[Material shown]

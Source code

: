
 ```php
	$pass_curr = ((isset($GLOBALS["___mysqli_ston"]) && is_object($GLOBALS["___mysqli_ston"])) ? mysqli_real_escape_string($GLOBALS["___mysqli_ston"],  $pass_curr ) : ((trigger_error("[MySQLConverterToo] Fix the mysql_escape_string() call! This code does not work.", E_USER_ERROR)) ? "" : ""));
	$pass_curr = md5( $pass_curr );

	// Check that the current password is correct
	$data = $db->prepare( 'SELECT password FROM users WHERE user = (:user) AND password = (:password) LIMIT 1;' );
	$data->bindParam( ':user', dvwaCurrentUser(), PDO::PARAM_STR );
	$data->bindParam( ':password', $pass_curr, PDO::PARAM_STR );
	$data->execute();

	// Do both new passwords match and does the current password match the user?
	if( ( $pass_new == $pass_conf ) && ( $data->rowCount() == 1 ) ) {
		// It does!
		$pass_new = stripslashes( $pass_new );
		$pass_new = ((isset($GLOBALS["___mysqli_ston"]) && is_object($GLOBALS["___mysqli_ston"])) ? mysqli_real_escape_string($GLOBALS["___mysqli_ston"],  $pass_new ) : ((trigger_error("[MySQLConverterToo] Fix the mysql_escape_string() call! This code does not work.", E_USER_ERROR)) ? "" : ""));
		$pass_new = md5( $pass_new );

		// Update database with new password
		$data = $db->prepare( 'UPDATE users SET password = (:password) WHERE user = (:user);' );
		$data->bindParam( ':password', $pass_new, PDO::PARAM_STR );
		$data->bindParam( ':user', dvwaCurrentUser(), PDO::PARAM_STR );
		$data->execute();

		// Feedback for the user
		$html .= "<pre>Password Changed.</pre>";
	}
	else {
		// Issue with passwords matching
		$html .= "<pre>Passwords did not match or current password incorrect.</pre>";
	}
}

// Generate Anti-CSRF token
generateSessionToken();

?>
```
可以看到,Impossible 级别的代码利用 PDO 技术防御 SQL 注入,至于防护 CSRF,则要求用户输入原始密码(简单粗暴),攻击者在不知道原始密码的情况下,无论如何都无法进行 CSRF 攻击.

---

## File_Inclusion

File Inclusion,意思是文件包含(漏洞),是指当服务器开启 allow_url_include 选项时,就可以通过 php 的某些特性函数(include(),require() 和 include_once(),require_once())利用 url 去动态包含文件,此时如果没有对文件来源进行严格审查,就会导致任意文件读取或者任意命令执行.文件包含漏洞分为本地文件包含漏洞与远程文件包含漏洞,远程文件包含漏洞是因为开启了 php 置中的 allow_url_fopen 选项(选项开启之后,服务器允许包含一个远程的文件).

[/Material shown]

(Exercise aim): Transcribe exactly, and only, the lines from the one bearing "## File_Inclusion" through the last line of the entries, counting both.

(Solution):
## File_Inclusion

File Inclusion,意思是文件包含(漏洞),是指当服务器开启 allow_url_include 选项时,就可以通过 php 的某些特性函数(include(),require() 和 include_once(),require_once())利用 url 去动态包含文件,此时如果没有对文件来源进行严格审查,就会导致任意文件读取或者任意命令执行.文件包含漏洞分为本地文件包含漏洞与远程文件包含漏洞,远程文件包含漏洞是因为开启了 php 置中的 allow_url_fopen 选项(选项开启之后,服务器允许包含一个远程的文件).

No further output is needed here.